→ REQUIREMENT
Type out all the records word for word. Any pictures are to be left out.

→ Source texts of formatted documents
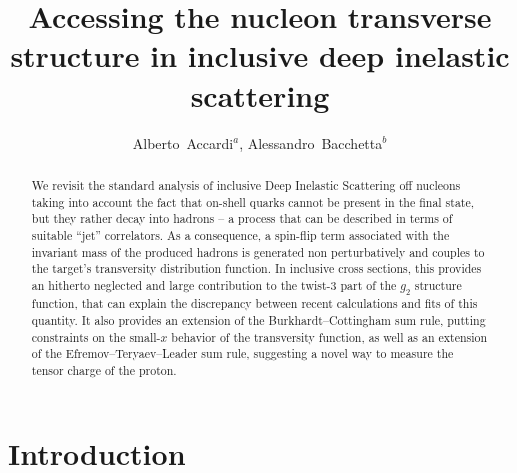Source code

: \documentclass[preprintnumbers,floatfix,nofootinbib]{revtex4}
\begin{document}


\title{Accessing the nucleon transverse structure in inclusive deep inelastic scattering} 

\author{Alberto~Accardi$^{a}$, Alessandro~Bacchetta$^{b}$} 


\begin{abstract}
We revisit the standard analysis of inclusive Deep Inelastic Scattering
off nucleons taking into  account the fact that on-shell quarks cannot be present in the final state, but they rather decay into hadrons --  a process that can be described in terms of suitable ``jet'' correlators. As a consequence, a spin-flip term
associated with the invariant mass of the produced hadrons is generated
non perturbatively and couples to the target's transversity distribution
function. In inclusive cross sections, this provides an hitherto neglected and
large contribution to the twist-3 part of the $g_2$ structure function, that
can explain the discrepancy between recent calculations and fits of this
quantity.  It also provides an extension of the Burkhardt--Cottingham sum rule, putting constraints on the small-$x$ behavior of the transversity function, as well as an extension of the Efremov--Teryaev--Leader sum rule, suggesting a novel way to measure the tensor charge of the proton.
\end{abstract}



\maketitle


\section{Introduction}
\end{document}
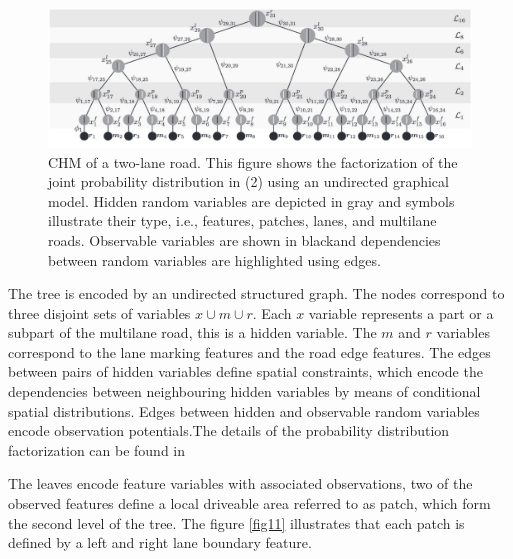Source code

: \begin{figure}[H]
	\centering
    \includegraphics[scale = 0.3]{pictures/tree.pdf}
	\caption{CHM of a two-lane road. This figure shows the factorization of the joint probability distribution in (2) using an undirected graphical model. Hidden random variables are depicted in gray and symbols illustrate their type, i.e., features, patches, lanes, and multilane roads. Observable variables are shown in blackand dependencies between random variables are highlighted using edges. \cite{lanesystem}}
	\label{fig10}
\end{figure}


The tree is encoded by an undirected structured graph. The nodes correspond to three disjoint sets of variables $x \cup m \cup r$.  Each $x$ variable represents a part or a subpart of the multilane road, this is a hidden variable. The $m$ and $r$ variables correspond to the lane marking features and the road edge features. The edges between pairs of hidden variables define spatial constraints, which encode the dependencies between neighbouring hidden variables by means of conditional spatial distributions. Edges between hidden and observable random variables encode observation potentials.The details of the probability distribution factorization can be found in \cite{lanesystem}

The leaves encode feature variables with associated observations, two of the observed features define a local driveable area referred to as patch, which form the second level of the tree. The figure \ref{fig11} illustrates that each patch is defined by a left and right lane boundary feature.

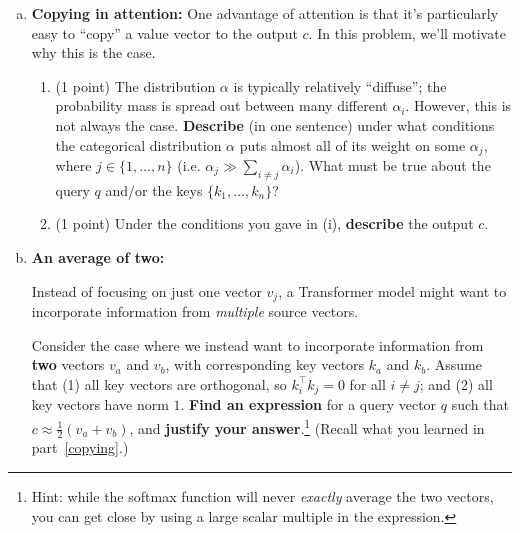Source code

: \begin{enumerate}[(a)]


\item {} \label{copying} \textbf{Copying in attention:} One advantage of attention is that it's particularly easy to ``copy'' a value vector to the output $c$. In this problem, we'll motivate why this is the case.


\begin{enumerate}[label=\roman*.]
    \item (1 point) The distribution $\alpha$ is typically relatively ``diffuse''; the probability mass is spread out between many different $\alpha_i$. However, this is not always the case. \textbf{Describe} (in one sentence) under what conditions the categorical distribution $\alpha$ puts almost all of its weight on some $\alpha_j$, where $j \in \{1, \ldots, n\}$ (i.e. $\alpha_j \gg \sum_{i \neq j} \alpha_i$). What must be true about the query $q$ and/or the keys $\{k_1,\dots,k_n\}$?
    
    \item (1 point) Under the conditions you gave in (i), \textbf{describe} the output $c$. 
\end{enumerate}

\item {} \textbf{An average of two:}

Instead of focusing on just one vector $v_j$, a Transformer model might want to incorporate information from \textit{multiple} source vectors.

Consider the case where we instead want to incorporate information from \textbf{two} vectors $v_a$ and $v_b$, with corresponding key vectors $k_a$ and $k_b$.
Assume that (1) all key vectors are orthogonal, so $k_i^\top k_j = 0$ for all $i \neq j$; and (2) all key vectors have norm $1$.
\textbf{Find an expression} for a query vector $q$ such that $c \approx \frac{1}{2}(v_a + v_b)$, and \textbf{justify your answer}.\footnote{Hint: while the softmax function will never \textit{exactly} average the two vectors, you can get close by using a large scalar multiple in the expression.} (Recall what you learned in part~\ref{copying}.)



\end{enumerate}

→ EXERCISE RESULT
Source code

: \documentclass[preprintnumbers,floatfix,nofootinbib]{revtex4}
\begin{document}


\title{Accessing the nucleon transverse structure in inclusive deep inelastic scattering} 

\author{Alberto~Accardi$^{a}$, Alessandro~Bacchetta$^{b}$} 


\begin{abstract}
We revisit the standard analysis of inclusive Deep Inelastic Scattering
off nucleons taking into  account the fact that on-shell quarks cannot be present in the final state, but they rather decay into hadrons --  a process that can be described in terms of suitable ``jet'' correlators. As a consequence, a spin-flip term
associated with the invariant mass of the produced hadrons is generated
non perturbatively and couples to the target's transversity distribution
function. In inclusive cross sections, this provides an hitherto neglected and
large contribution to the twist-3 part of the $g_2$ structure function, that
can explain the discrepancy between recent calculations and fits of this
quantity.  It also provides an extension of the Burkhardt--Cottingham sum rule, putting constraints on the small-$x$ behavior of the transversity function, as well as an extension of the Efremov--Teryaev--Leader sum rule, suggesting a novel way to measure the tensor charge of the proton.
\end{abstract}



\maketitle


\section{Introduction}
\end{document}
Source code

: \begin{figure}[H]
	\centering
    \includegraphics[scale = 0.3]{pictures/tree.pdf}
	\caption{CHM of a two-lane road. This figure shows the factorization of the joint probability distribution in (2) using an undirected graphical model. Hidden random variables are depicted in gray and symbols illustrate their type, i.e., features, patches, lanes, and multilane roads. Observable variables are shown in blackand dependencies between random variables are highlighted using edges. \cite{lanesystem}}
	\label{fig10}
\end{figure}


The tree is encoded by an undirected structured graph. The nodes correspond to three disjoint sets of variables $x \cup m \cup r$.  Each $x$ variable represents a part or a subpart of the multilane road, this is a hidden variable. The $m$ and $r$ variables correspond to the lane marking features and the road edge features. The edges between pairs of hidden variables define spatial constraints, which encode the dependencies between neighbouring hidden variables by means of conditional spatial distributions. Edges between hidden and observable random variables encode observation potentials.The details of the probability distribution factorization can be found in \cite{lanesystem}

The leaves encode feature variables with associated observations, two of the observed features define a local driveable area referred to as patch, which form the second level of the tree. The figure \ref{fig11} illustrates that each patch is defined by a left and right lane boundary feature.

Source code

: \begin{enumerate}[(a)]


\item {} \label{copying} \textbf{Copying in attention:} One advantage of attention is that it's particularly easy to ``copy'' a value vector to the output $c$. In this problem, we'll motivate why this is the case.


\begin{enumerate}[label=\roman*.]
    \item (1 point) The distribution $\alpha$ is typically relatively ``diffuse''; the probability mass is spread out between many different $\alpha_i$. However, this is not always the case. \textbf{Describe} (in one sentence) under what conditions the categorical distribution $\alpha$ puts almost all of its weight on some $\alpha_j$, where $j \in \{1, \ldots, n\}$ (i.e. $\alpha_j \gg \sum_{i \neq j} \alpha_i$). What must be true about the query $q$ and/or the keys $\{k_1,\dots,k_n\}$?
    
    \item (1 point) Under the conditions you gave in (i), \textbf{describe} the output $c$. 
\end{enumerate}

\item {} \textbf{An average of two:}

Instead of focusing on just one vector $v_j$, a Transformer model might want to incorporate information from \textit{multiple} source vectors.

Consider the case where we instead want to incorporate information from \textbf{two} vectors $v_a$ and $v_b$, with corresponding key vectors $k_a$ and $k_b$.
Assume that (1) all key vectors are orthogonal, so $k_i^\top k_j = 0$ for all $i \neq j$; and (2) all key vectors have norm $1$.
\textbf{Find an expression} for a query vector $q$ such that $c \approx \frac{1}{2}(v_a + v_b)$, and \textbf{justify your answer}.\footnote{Hint: while the softmax function will never \textit{exactly} average the two vectors, you can get close by using a large scalar multiple in the expression.} (Recall what you learned in part~\ref{copying}.)



\end{enumerate}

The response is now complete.